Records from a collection
'''

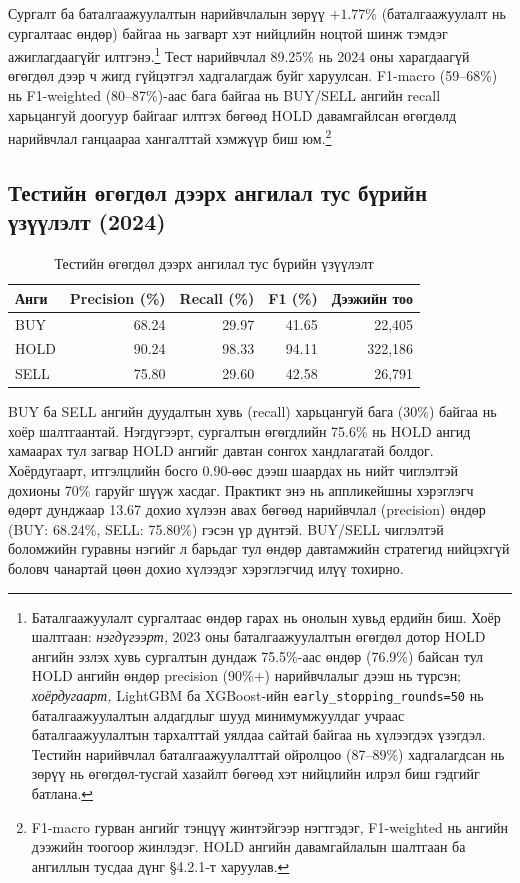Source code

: Сургалт ба баталгаажуулалтын нарийвчлалын зөрүү $+1.77\%$ (баталгаажуулалт нь сургалтаас өндөр) байгаа нь загварт хэт нийцлийн ноцтой шинж тэмдэг ажиглагдаагүйг илтгэнэ.\footnote{Баталгаажуулалт сургалтаас өндөр гарах нь онолын хувьд ердийн биш. Хоёр шалтгаан: \emph{нэгдүгээрт,} 2023 оны баталгаажуулалтын өгөгдөл дотор HOLD ангийн эзлэх хувь сургалтын дундаж 75.5\%-аас өндөр (76.9\%) байсан тул HOLD ангийн өндөр precision (90\%+) нарийвчлалыг дээш нь түрсэн; \emph{хоёрдугаарт,} LightGBM ба XGBoost-ийн \texttt{early\_stopping\_rounds=50} нь баталгаажуулалтын алдагдлыг шууд минимумжуулдаг учраас баталгаажуулалтын тархалттай уялдаа сайтай байгаа нь хүлээгдэх үзэгдэл. Тестийн нарийвчлал баталгаажуулалттай ойролцоо (87--89\%) хадгалагдсан нь зөрүү нь өгөгдөл-тусгай хазайлт бөгөөд хэт нийцлийн илрэл биш гэдгийг батлана.} Тест нарийвчлал 89.25\% нь 2024 оны харагдаагүй өгөгдөл дээр ч жигд гүйцэтгэл хадгалагдаж буйг харуулсан. F1-macro (59--68\%) нь F1-weighted (80--87\%)-аас бага байгаа нь BUY/SELL ангийн recall харьцангуй доогуур байгааг илтгэх бөгөөд HOLD давамгайлсан өгөгдөлд нарийвчлал ганцаараа хангалттай хэмжүүр биш юм.\footnote{F1-macro гурван ангийг тэнцүү жинтэйгээр нэгтгэдэг, F1-weighted нь ангийн дээжийн тоогоор жинлэдэг. HOLD ангийн давамгайлалын шалтгаан ба ангиллын тусдаа дүнг §4.2.1-т харуулав.}

\subsection{Тестийн өгөгдөл дээрх ангилал тус бүрийн үзүүлэлт (2024)}

\begin{table}[H]
\centering
\caption{Тестийн өгөгдөл дээрх ангилал тус бүрийн үзүүлэлт}
\label{tab:per_class_metrics}
\renewcommand{\arraystretch}{1.20}
\setlength{\tabcolsep}{4pt}
\begin{tabular}{|l|r|r|r|r|}
\hline
\textbf{Анги} & \textbf{Precision (\%)} & \textbf{Recall (\%)} & \textbf{F1 (\%)} & \textbf{Дээжийн тоо} \\ \hline
BUY     & 68.24 & 29.97 & 41.65 & 22{,}405 \\ \hline
HOLD    & 90.24 & 98.33 & 94.11 & 322{,}186 \\ \hline
SELL    & 75.80 & 29.60 & 42.58 & 26{,}791 \\ \hline
\end{tabular}
\end{table}

BUY ба SELL ангийн дуудалтын хувь (recall) харьцангуй бага (30\%) байгаа нь хоёр шалтгаантай. Нэгдүгээрт, сургалтын өгөгдлийн 75.6\% нь HOLD ангид хамаарах тул загвар HOLD ангийг давтан сонгох хандлагатай болдог. Хоёрдугаарт, итгэлцлийн босго 0.90-өөс дээш шаардах нь нийт чиглэлтэй дохионы 70\% гаруйг шүүж хасдаг. Практикт энэ нь аппликейшны хэрэглэгч өдөрт дунджаар 13.67 дохио хүлээн авах бөгөөд нарийвчлал (precision) өндөр (BUY: 68.24\%, SELL: 75.80\%) гэсэн үр дүнтэй. BUY/SELL чиглэлтэй боломжийн гуравны нэгийг л барьдаг тул өндөр давтамжийн стратегид нийцэхгүй боловч чанартай цөөн дохио хүлээдэг хэрэглэгчид илүү тохирно.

'''

Task objective:
Return the records above verbatim, images excluded.

Solution:
Source code

: Сургалт ба баталгаажуулалтын нарийвчлалын зөрүү $+1.77\%$ (баталгаажуулалт нь сургалтаас өндөр) байгаа нь загварт хэт нийцлийн ноцтой шинж тэмдэг ажиглагдаагүйг илтгэнэ.\footnote{Баталгаажуулалт сургалтаас өндөр гарах нь онолын хувьд ердийн биш. Хоёр шалтгаан: \emph{нэгдүгээрт,} 2023 оны баталгаажуулалтын өгөгдөл дотор HOLD ангийн эзлэх хувь сургалтын дундаж 75.5\%-аас өндөр (76.9\%) байсан тул HOLD ангийн өндөр precision (90\%+) нарийвчлалыг дээш нь түрсэн; \emph{хоёрдугаарт,} LightGBM ба XGBoost-ийн \texttt{early\_stopping\_rounds=50} нь баталгаажуулалтын алдагдлыг шууд минимумжуулдаг учраас баталгаажуулалтын тархалттай уялдаа сайтай байгаа нь хүлээгдэх үзэгдэл. Тестийн нарийвчлал баталгаажуулалттай ойролцоо (87--89\%) хадгалагдсан нь зөрүү нь өгөгдөл-тусгай хазайлт бөгөөд хэт нийцлийн илрэл биш гэдгийг батлана.} Тест нарийвчлал 89.25\% нь 2024 оны харагдаагүй өгөгдөл дээр ч жигд гүйцэтгэл хадгалагдаж буйг харуулсан. F1-macro (59--68\%) нь F1-weighted (80--87\%)-аас бага байгаа нь BUY/SELL ангийн recall харьцангуй доогуур байгааг илтгэх бөгөөд HOLD давамгайлсан өгөгдөлд нарийвчлал ганцаараа хангалттай хэмжүүр биш юм.\footnote{F1-macro гурван ангийг тэнцүү жинтэйгээр нэгтгэдэг, F1-weighted нь ангийн дээжийн тоогоор жинлэдэг. HOLD ангийн давамгайлалын шалтгаан ба ангиллын тусдаа дүнг §4.2.1-т харуулав.}

\subsection{Тестийн өгөгдөл дээрх ангилал тус бүрийн үзүүлэлт (2024)}

\begin{table}[H]
\centering
\caption{Тестийн өгөгдөл дээрх ангилал тус бүрийн үзүүлэлт}
\label{tab:per_class_metrics}
\renewcommand{\arraystretch}{1.20}
\setlength{\tabcolsep}{4pt}
\begin{tabular}{|l|r|r|r|r|}
\hline
\textbf{Анги} & \textbf{Precision (\%)} & \textbf{Recall (\%)} & \textbf{F1 (\%)} & \textbf{Дээжийн тоо} \\ \hline
BUY     & 68.24 & 29.97 & 41.65 & 22{,}405 \\ \hline
HOLD    & 90.24 & 98.33 & 94.11 & 322{,}186 \\ \hline
SELL    & 75.80 & 29.60 & 42.58 & 26{,}791 \\ \hline
\end{tabular}
\end{table}

BUY ба SELL ангийн дуудалтын хувь (recall) харьцангуй бага (30\%) байгаа нь хоёр шалтгаантай. Нэгдүгээрт, сургалтын өгөгдлийн 75.6\% нь HOLD ангид хамаарах тул загвар HOLD ангийг давтан сонгох хандлагатай болдог. Хоёрдугаарт, итгэлцлийн босго 0.90-өөс дээш шаардах нь нийт чиглэлтэй дохионы 70\% гаруйг шүүж хасдаг. Практикт энэ нь аппликейшны хэрэглэгч өдөрт дунджаар 13.67 дохио хүлээн авах бөгөөд нарийвчлал (precision) өндөр (BUY: 68.24\%, SELL: 75.80\%) гэсэн үр дүнтэй. BUY/SELL чиглэлтэй боломжийн гуравны нэгийг л барьдаг тул өндөр давтамжийн стратегид нийцэхгүй боловч чанартай цөөн дохио хүлээдэг хэрэглэгчид илүү тохирно.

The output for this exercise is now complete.